(Collected data)
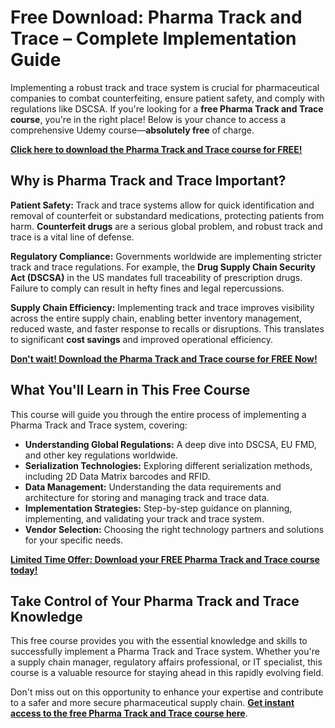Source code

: # Free Download: Pharma Track and Trace – Complete Implementation Guide

Implementing a robust track and trace system is crucial for pharmaceutical companies to combat counterfeiting, ensure patient safety, and comply with regulations like DSCSA. If you're looking for a **free Pharma Track and Trace course**, you're in the right place! Below is your chance to access a comprehensive Udemy course—**absolutely free** of charge.

[**Click here to download the Pharma Track and Trace course for FREE!**](https://udemywork.com/pharma-track-and-trace)

## Why is Pharma Track and Trace Important?

**Patient Safety:** Track and trace systems allow for quick identification and removal of counterfeit or substandard medications, protecting patients from harm. **Counterfeit drugs** are a serious global problem, and robust track and trace is a vital line of defense.

**Regulatory Compliance:** Governments worldwide are implementing stricter track and trace regulations. For example, the **Drug Supply Chain Security Act (DSCSA)** in the US mandates full traceability of prescription drugs. Failure to comply can result in hefty fines and legal repercussions.

**Supply Chain Efficiency:** Implementing track and trace improves visibility across the entire supply chain, enabling better inventory management, reduced waste, and faster response to recalls or disruptions. This translates to significant **cost savings** and improved operational efficiency.

[**Don't wait! Download the Pharma Track and Trace course for FREE Now!**](https://udemywork.com/pharma-track-and-trace)

## What You'll Learn in This Free Course

This course will guide you through the entire process of implementing a Pharma Track and Trace system, covering:

*   **Understanding Global Regulations:** A deep dive into DSCSA, EU FMD, and other key regulations worldwide.
*   **Serialization Technologies:** Exploring different serialization methods, including 2D Data Matrix barcodes and RFID.
*   **Data Management:** Understanding the data requirements and architecture for storing and managing track and trace data.
*   **Implementation Strategies:** Step-by-step guidance on planning, implementing, and validating your track and trace system.
*   **Vendor Selection:** Choosing the right technology partners and solutions for your specific needs.

[**Limited Time Offer: Download your FREE Pharma Track and Trace course today!**](https://udemywork.com/pharma-track-and-trace)

## Take Control of Your Pharma Track and Trace Knowledge

This free course provides you with the essential knowledge and skills to successfully implement a Pharma Track and Trace system. Whether you're a supply chain manager, regulatory affairs professional, or IT specialist, this course is a valuable resource for staying ahead in this rapidly evolving field.

Don't miss out on this opportunity to enhance your expertise and contribute to a safer and more secure pharmaceutical supply chain. **[Get instant access to the free Pharma Track and Trace course here](https://udemywork.com/pharma-track-and-trace)**.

ABOUT THIS TASK —
In the records above, find the line containing "Complete Implementation Guide" and output every line from the first through that one, exactly, omitting pictures.

ANSWER BELOW —
Source code

: # Free Download: Pharma Track and Trace – Complete Implementation Guide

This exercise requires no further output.